Çelik, gümüş veya altından yapılmış özel akupunktur iğnelerinin belli akupunktur noktalarına batırılması ile yapılan tedaviye, akupunktur tedavisi denir.
Akupunktur iğneleri ile belli noktalara uygulama yapıldığında, o noktalardan beyne uyarı gider. Bu uyarılar sonunda beyin ve uygulanan bölgeden salınan bir takım salgılar, gerekli tedavinin oluşmasını sağlar.
Akupunktur’un tarihçesi, 3.000 yıl öncesine kadar uzanır. Çin’den köken alan bu tedavi dalı, bugün artık tüm dünyada ve ülkemizde, Tıp Fakülteleri’nde eğitimi verilen bir tıp disiplinidir.
Akupunktur tedavisi için en çok kullanılanı çelik iğnelerdir. Bu iğneler hemen hemen kıl inceliğindedir. Bu özel iğneler cilt altı veya kas içine batırılarak uygulanır
Çoğunlukla akupunktur iğneleri uygulandıktan sonra hasta genellikle sakin bir kabin veya odada 15 ile 45 dakika yatarak tedavi edilir.
Akupunkturda seansların sayısı hastalığın tipi, süresi ve hastanın yaşına göre farklılık gösterir. Bu 3 ila 30 seans hatta daha uzadığı durumlarda olabilir.
Genellikle 7–12 seans bir kür olarak kabul edilir. Her kür arasında 5 ila 10 gün ara verilir. Hastalığın seyrine göre kürlerin uzunluğu ayarlanır.
Bazı durumlarda kulaklara 5 ila 15 gün kalıcı iğne (raptiye biçiminde iğne) uygulanabilir.

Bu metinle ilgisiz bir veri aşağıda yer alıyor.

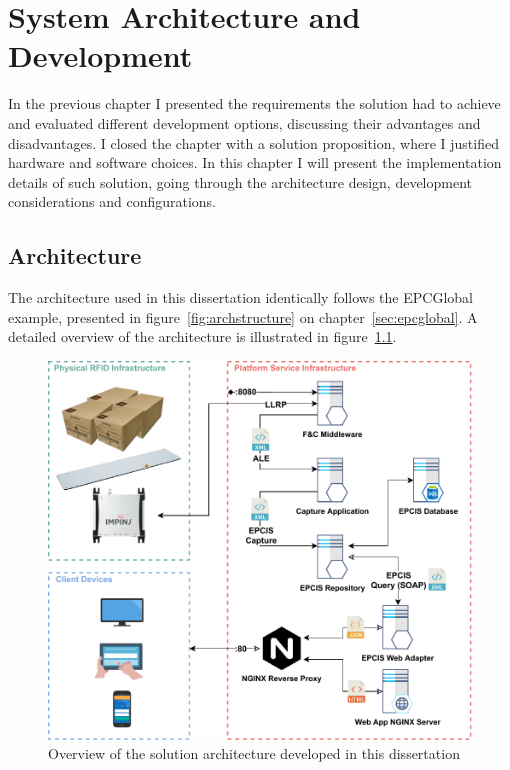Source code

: \chapter{System Architecture and Development} \label{sec:systemdevelopment}

In the previous chapter I presented the requirements the solution had to achieve and evaluated different development options, discussing their advantages and disadvantages.
I closed the chapter with a solution proposition, where I justified hardware and software choices.
In this chapter I will present the implementation details of such solution, going through the architecture design, development considerations and configurations. 

\section{Architecture}

The architecture used in this dissertation identically follows the EPCGlobal example, presented in figure~\ref{fig:archstructure} on chapter~\ref{sec:epcglobal}.
A detailed overview of the architecture is illustrated in figure~\ref{fig:practicalarchitecture}.

\begin{figure}
    \centering
    \includegraphics[width=\textwidth]{figs/platform_diagram.pdf}
    \caption{Overview of the solution architecture developed in this dissertation} 
    \label{fig:practicalarchitecture}
\end{figure}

Ayrıca akupunktur noktalarına Lazer ile de akupunktur uygulanabilir (özellikle çocuk, çok yaşlı hastalarda ve iğne fobisi olanlarda).
Bazı durumlarda akupunktur noktalarına elektro-akupunktur şeklinde (noktalara alternatif akım, düşük voltaj ve amperli) uygulanabilir.
Akupunkturun olumlu etkileri: Analjezik(Ağrı kesici) etki, Homeostatik etki (otonom sinir sistemini dengeleyici etki), İmmün sistemi (Bağışıklık Sistemini) artırıcı etki, Sakineştirici etki, antidepresan, kilo verdirici (iştahı azaltarak ve metabolizmayı hızlandırarak) etki olarak sıralanabilir.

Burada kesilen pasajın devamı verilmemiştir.